April 24, 2020

Chris de Hoyos

HACU hosts first virtual National Capitol Forum on Hispanic Higher Education

The Hispanic Association of Colleges and Universities hosted its 25th Annual National Capitol Forum on Hispanic Higher Education as a virtual event on April 21-22, 2020. This marked the first time the Capitol Forum was held as a virtual event. Two pre-conference online events were held the day prior to the Capitol Forum.

A record attendance of more than 200 higher education and student advocates were among the registrants. Approximately 60 congressional teleconference and virtual meetings were scheduled for participants to help make the case for Hispanic-Serving Institutions and discuss legislative priorities, as part of the Association’s Legislative Agenda.

The two free pre-conference sessions provided information about federal grant funding opportunities available for Hispanic-Serving Institutions (HSIs). Representatives from U.S. Department of Agriculture, U.S. Department of Education, and National Science Foundation were among the workshop presenters.
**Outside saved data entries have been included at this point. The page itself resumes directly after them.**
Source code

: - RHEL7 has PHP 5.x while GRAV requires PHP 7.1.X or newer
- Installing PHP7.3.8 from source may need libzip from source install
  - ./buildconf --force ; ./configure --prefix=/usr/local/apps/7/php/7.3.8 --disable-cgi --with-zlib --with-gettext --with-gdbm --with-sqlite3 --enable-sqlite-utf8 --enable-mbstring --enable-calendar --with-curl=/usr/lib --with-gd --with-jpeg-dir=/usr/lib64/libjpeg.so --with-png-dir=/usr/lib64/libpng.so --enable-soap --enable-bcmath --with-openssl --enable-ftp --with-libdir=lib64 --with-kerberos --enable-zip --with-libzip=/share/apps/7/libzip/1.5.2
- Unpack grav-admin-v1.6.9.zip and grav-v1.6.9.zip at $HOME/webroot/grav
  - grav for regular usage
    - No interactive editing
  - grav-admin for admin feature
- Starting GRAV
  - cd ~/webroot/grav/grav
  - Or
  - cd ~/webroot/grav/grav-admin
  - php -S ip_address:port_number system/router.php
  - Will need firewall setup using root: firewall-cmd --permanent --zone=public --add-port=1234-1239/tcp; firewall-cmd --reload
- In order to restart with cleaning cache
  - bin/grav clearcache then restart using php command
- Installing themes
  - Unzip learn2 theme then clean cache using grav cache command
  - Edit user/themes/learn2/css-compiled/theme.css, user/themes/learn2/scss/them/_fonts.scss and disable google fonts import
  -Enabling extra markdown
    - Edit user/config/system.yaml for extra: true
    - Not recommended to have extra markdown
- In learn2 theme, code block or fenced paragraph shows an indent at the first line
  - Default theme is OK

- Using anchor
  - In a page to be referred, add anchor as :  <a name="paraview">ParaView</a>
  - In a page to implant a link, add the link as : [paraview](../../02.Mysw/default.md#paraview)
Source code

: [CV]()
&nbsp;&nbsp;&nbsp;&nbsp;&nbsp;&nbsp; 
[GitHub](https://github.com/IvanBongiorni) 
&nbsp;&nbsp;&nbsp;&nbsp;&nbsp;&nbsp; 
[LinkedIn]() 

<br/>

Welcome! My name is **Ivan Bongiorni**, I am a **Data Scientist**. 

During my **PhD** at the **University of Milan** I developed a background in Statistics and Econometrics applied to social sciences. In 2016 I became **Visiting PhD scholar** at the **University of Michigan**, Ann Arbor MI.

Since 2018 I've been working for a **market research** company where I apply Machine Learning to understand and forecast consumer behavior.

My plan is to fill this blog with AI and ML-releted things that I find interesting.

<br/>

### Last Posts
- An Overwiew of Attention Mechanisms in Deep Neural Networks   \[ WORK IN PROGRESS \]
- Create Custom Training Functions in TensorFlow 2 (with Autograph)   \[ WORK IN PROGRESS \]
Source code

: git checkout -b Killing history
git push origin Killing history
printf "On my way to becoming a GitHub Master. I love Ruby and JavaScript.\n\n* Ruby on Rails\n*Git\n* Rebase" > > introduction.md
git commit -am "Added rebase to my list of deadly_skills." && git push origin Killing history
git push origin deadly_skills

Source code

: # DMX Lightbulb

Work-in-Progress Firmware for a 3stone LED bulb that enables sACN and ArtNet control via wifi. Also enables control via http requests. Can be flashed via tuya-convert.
The Opening Plenary featured the Honorable Diane Auer Jones, principal deputy undersecretary at the U.S. Department of Education, who spoke to participants about current topics and initiatives the department is focusing on. Funding for Hispanic-Serving Institutions under the Coronavirus Aid, Relief, and Economic Security (CARES) Act was among the topics discussed at the Forum and during the Hill meetings. The bill allocates $214.53 million specifically for HSIs under Title V, which is based on the proportion of funding that HSIs were appropriated in FY 2020 discretionary funding. HACU continues to work with the U.S. Department of Education to ensure the approved emergency funding is distributed to HSIs as soon as possible.

Some of the topics discussed at the Forum included the impact of HSIs in building America’s workforce and the implications of the changing demographics of the country on the upcoming 2020 elections. The Hispanic Educational Resources and Empowerment (HERE) Act of 2019, which addresses the lingering achievement gaps among Hispanic students, and the importance of PK-12 and higher education collaboration was also discussed.

The sessions were focused on HACU’s legislative priorities to help prepare participants for the virtual state delegation visits with congressional offices. A student advocacy workshop was also offered.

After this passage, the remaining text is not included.